Is the Anti-Inflammatory Diet Anti Hypertrophy?

By: Lacey Dunn

The Anti-inflammatory diet is gaining attention recently with its benefits of decreasing the risk of chronic disease, pain, and reducing inflammation in the body. In the realm of exercise and fitness however, “anti-inflammatory” seems to contradict the goals of working out, where inflammation is an essential part of recovery and muscle growth. Does “anti-inflammatory” indicate “anti-hypertrophy”? Let’s explore what the anti-inflammatory diet is, the scientific evidence backing it, what health benefits it can contribute, and how it relates to your fitness and physique goals!

First, let’s describe what inflammation is. Inflammation is how our bodies react to stress, injury, and infection. When we fall and cut ourselves or pull a muscle, inflammation works to signal cells to repair and heal themselves. This is our bodies natural immune response. In the case of exercise, the body’s inflammation levels increase due to tissue damage and acute stress. When lifting weights, we break down our muscle fibers, which activates cells that release cytokines to begin the process of repair and muscle growth. This is called acute inflammation, and is crucial to growth and recovery! Acute inflammation is short lived, however chronic inflammation may last for months or years, and can lead to a multitude of chronic diseases such as diabetes, heart disease, arthritis, Alzheimer’s disease, and a variety of cancers. The development of chronic diseases will not only stop you from being able to work out to your best abilities, put could cause detrimental health effects as well.

In general, the diet consists of a high intake of fruits and vegetables, lean proteins, rich sources of omega-3 fatty acids, whole grains, and the additional of a variety of spices including ginger and curry. It minimizes red meat, full fat dairy consumption, processed foods, saturated and trans fats, and alcohol.

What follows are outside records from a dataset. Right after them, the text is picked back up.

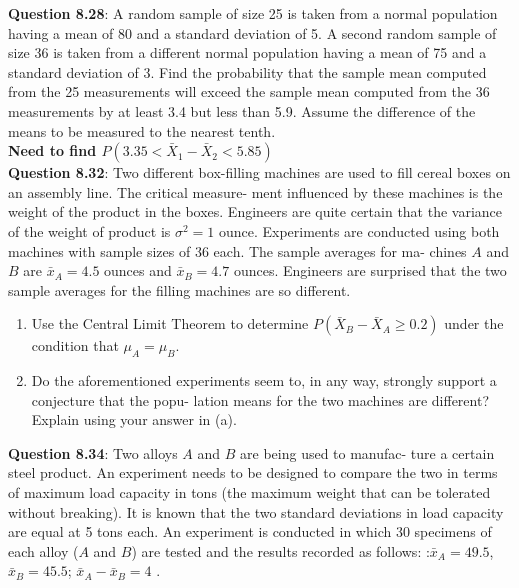 \documentclass{article}
\begin{document}
    \textbf{Question 8.28}: A random sample of size 25 is taken from a 
    normal population having a mean of 80 and a standard
    deviation of 5. A second random sample of size 36
    is taken from a different normal population having a
    mean of 75 and a standard deviation of 3. Find the
    probability that the sample mean computed from the
    25 measurements will exceed the sample mean computed 
    from the 36 measurements by at least 3.4 but
    less than 5.9. Assume the difference of the means to
    be measured to the nearest tenth.\\\newline
    \textbf{Need to find $P(3.35 < \bar{X}_1 - \bar{X}_2 < 5.85)$}\\\newline
    \textbf{Question 8.32}: Two different box-filling machines are used to fill
    cereal boxes on an assembly line. The critical measure-
    ment influenced by these machines is the weight of the
    product in the boxes. Engineers are quite certain that
    the variance of the weight of product is $\sigma^2 = 1$ ounce.
    Experiments are conducted using both machines with
    sample sizes of 36 each. The sample averages for ma-
    chines $A$ and $B$ are $\bar{x}_A = 4.5$ ounces and $\bar{x}_B = 4.7$
    ounces. Engineers are surprised that the two sample
    averages for the filling machines are so different.
        \begin{enumerate}[label = (\alph*) ]
            \item Use the Central Limit Theorem to determine $P(\bar{X}_B - \bar{X}_A \geq 0.2)$
            under the condition that $\mu_A = \mu_B$.
            \item Do the aforementioned experiments seem to, in any
            way, strongly support a conjecture that the popu-
            lation means for the two machines are different?
            Explain using your answer in (a).
        \end{enumerate}
    \textbf{Question 8.34}: Two alloys $A$ and $B$ are being used to manufac-
    ture a certain steel product. An experiment needs to
    be designed to compare the two in terms of maximum
    load capacity in tons (the maximum weight that can
    be tolerated without breaking). It is known that the
    two standard deviations in load capacity are equal at
    5 tons each. An experiment is conducted in which 30
    specimens of each alloy ($A$ and $B$) are tested and the
    results recorded as follows:\newline
    :\hfill $\bar{x}_A = 49.5$, \hfill $\bar{x}_B=45.5$; \hfill $\bar{x}_A-\bar{x}_B = 4$ \hfill.\newline
\end{document}
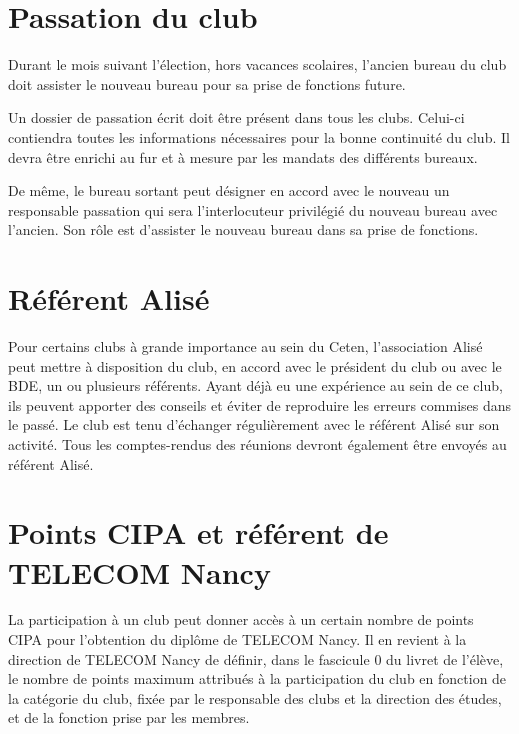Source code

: \documentclass{article}
\begin{document}
\begin{multicols}{2}
		\section{Passation du club}
\label{sec:passation_du_club}

		{\small

			Durant le mois suivant l’élection, hors vacances scolaires, l’ancien
			bureau du club doit assister le nouveau bureau pour sa prise de
			fonctions future.

			Un dossier de passation écrit doit être présent dans tous les clubs.
			Celui-ci contiendra toutes les informations nécessaires pour la
			bonne continuité du club. Il devra être enrichi au fur et à mesure
			par les mandats des différents bureaux.

			De même, le bureau sortant peut désigner en accord avec le nouveau
			un responsable passation qui sera l’interlocuteur privilégié du
			nouveau bureau avec l’ancien. Son rôle est d’assister le nouveau
			bureau dans sa prise de fonctions.

		}

		\section{Référent Alisé}
\label{sec:referent_alise}

		{\small

			Pour certains clubs à grande importance au sein du Ceten,
			l’association Alisé peut mettre à disposition du club, en accord
			avec le président du club ou avec le BDE, un ou plusieurs référents.
			Ayant déjà eu une expérience au sein de ce club, ils peuvent
			apporter des conseils et éviter de reproduire les erreurs commises
			dans le passé. Le club est tenu d’échanger régulièrement avec le
			référent Alisé sur son activité. Tous les comptes-rendus des
			réunions devront également être envoyés au référent Alisé\@.

		}
		
		\section{Points CIPA et référent de TELECOM Nancy}
\label{sec:points_cipa_et_referent_de_telecom_nancy}

		{\small

			La participation à un club peut donner accès à un certain nombre de
			points CIPA pour l’obtention du diplôme de TELECOM Nancy. Il en
			revient à la direction de TELECOM Nancy de définir, dans le
			fascicule 0 du livret de l'élève, le nombre de points maximum
			attribués à la participation du club en fonction de la catégorie du
			club, fixée par le responsable des clubs et la direction des études,
			et de la fonction prise par les membres.

}
\end{multicols}
\end{document}
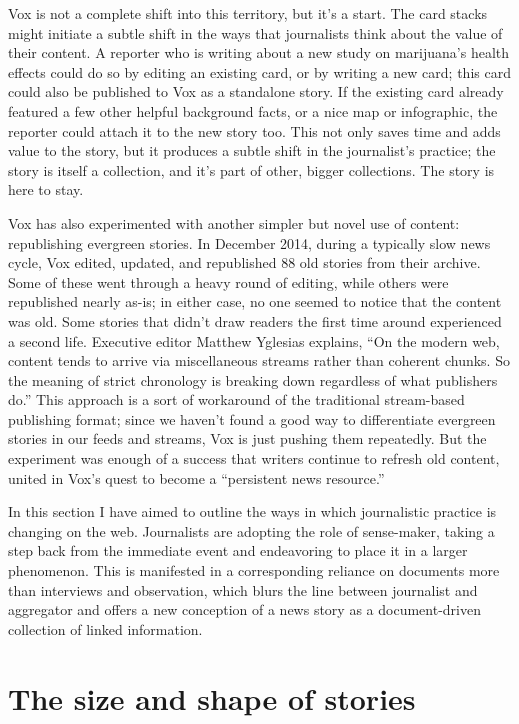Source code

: Vox is not a complete shift into this territory, but it's a start. The card stacks might initiate a subtle shift in the ways that journalists think about the value of their content. A reporter who is writing about a new study on marijuana's health effects could do so by editing an existing card, or by writing a new card; this card could also be published to Vox as a standalone story. If the existing card already featured a few other helpful background facts, or a nice map or infographic, the reporter could attach it to the new story too. This not only saves time and adds value to the story, but it produces a subtle shift in the journalist's practice; the story is itself a collection, and it's part of other, bigger collections. The story is here to stay.

Vox has also experimented with another simpler but novel use of content: republishing evergreen stories. In December 2014, during a typically slow news cycle, Vox edited, updated, and republished 88 old stories from their archive.\autocite{yglesias_refreshing_2015} Some of these went through a heavy round of editing, while others were republished nearly as-is; in either case, no one seemed to notice that the content was old. Some stories that didn't draw readers the first time around experienced a second life. Executive editor Matthew Yglesias explains, ``On the modern web, content tends to arrive via miscellaneous streams rather than coherent chunks. So the meaning of strict chronology is breaking down regardless of what publishers do.''\autocite{yglesias_refreshing_2015} This approach is a sort of workaround of the traditional stream-based publishing format; since we haven't found a good way to differentiate evergreen stories in our feeds and streams, Vox is just pushing them repeatedly. But the experiment was enough of a success that writers continue to refresh old content, united in Vox's quest to become a ``persistent news resource.''\autocite{yglesias_refreshing_2015}

In this section I have aimed to outline the ways in which journalistic practice is changing on the web. Journalists are adopting the role of sense-maker, taking a step back from the immediate event and endeavoring to place it in a larger phenomenon. This is manifested in a corresponding reliance on documents more than interviews and observation, which blurs the line between journalist and aggregator and offers a new conception of a news story as a document-driven collection of linked information.

\section{The size and shape of stories}

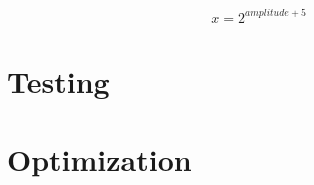 \begin{equation}
  x = 2^{amplitude + 5}
  \label{eq:amplitudCalculation}
\end{equation}

\section{Testing}

\section{Optimization}


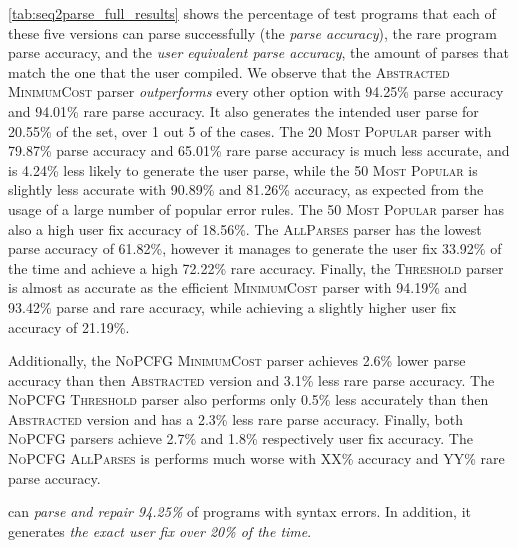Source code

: \autoref{tab:seq2parse_full_results} shows the percentage of test programs that
each of these five versions can parse successfully (\ie the \emph{parse
accuracy}), the rare program parse accuracy, and the \emph{user equivalent parse
accuracy}, \ie the amount of parses that match the one that the user compiled.
We observe that the \textsc{Abstracted} \textsc{MinimumCost} parser
\emph{outperforms} every other option with 94.25\% parse accuracy and 94.01\%
rare parse accuracy. It also generates the intended user parse for 20.55\% of
the set, \ie over 1 out 5 of the cases. The \textsc{20 Most Popular} parser with
79.87\% parse accuracy and 65.01\% rare parse accuracy is much less accurate,
and is 4.24\% less likely to generate the user parse, while the \textsc{50 Most
Popular} is slightly less accurate with 90.89\% and 81.26\% accuracy, as
expected from the usage of a large number of popular error rules. The \textsc{50
Most Popular} parser has also a high user fix accuracy of 18.56\%. The
\textsc{AllParses} parser has the lowest parse accuracy of 61.82\%, however it
manages to generate the user fix 33.92\% of the time and achieve a high 72.22\%
rare accuracy. Finally, the \textsc{Threshold} parser is almost as accurate as
the efficient \textsc{MinimumCost} parser with 94.19\% and 93.42\% parse and
rare accuracy, while achieving a slightly higher user fix accuracy of 21.19\%.

Additionally, the \textsc{NoPCFG} \textsc{MinimumCost} parser achieves 2.6\%
lower parse accuracy than then \textsc{Abstracted} version and 3.1\% less rare
parse accuracy. The \textsc{NoPCFG} \textsc{Threshold} parser also performs only
0.5\% less accurately than then \textsc{Abstracted} version and has a 2.3\% less
rare parse accuracy. Finally, both \textsc{NoPCFG} parsers achieve 2.7\% and
1.8\% respectively user fix accuracy. The \textsc{NoPCFG} \textsc{AllParses} is
performs much worse with XX\% accuracy and YY\% rare parse accuracy.

\begin{framed}
  \noindent \toolname can \emph{parse and repair 94.25\%} of programs with
  syntax errors. In addition, it generates \emph{the exact user fix over 20\% of
  the time}.
\end{framed}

The anti-inflammatory diet works to increase the amounts of antioxidants, phytochemicals, vitamins, and minerals in the diet, while decreasing the potential inflammatory effects seen in various foods such as sugar and red meat.

What kind of foods are involved in the diet that include beneficial anti-inflammatory properties? It’s not the foods themselves, but the nutrients within: antioxidants, phytonutrients, and tocopherols. Foods rich in antioxidants include: fruits such as berries, apples, green tea, dark chocolate, and spinach. Vegetables such as cabbage, broccoli, bok choy, Brussel sprouts, kale, and cauliflower also are recommended cruciferous vegetables that aid in reducing inflammation and oxidative stress (Jiang et. al 2014). A key part of the diet also involves consuming quality sources of omega-3 fatty acids that can be found in foods such as eggs, various fish such as salmon, flaxseeds, and walnuts. Omega-3’s function as eicosanoids, which serve as mediators and precursors to prostaglandins, thromboxanes, and leukotrienes. They are rapidly metabolized and utilized in cells and work in inflammation modification, cell growth, vasocontraction and dilation, and platelet aggregation. These fatty acids have shown to reduce inflammatory molecules such as TNF-alpha and C-reactive protein. Some variations of the diet recommend to decrease omega-6 fatty acid intake due to being pro-inflammatory, however though eicosanoids from omega-6 fatty acids (found in flax oil, primrose oil, soy, grapeseed oil, chia seeds) are pro-inflammatory, they can have anti-inflammatory effects (Vannice 2014). It’s also important to note that the body does not convert omega-6’s well to these inflammatory eicosanoids, so a balanced diet of omega-3 and omega-6 fatty acids is suggested.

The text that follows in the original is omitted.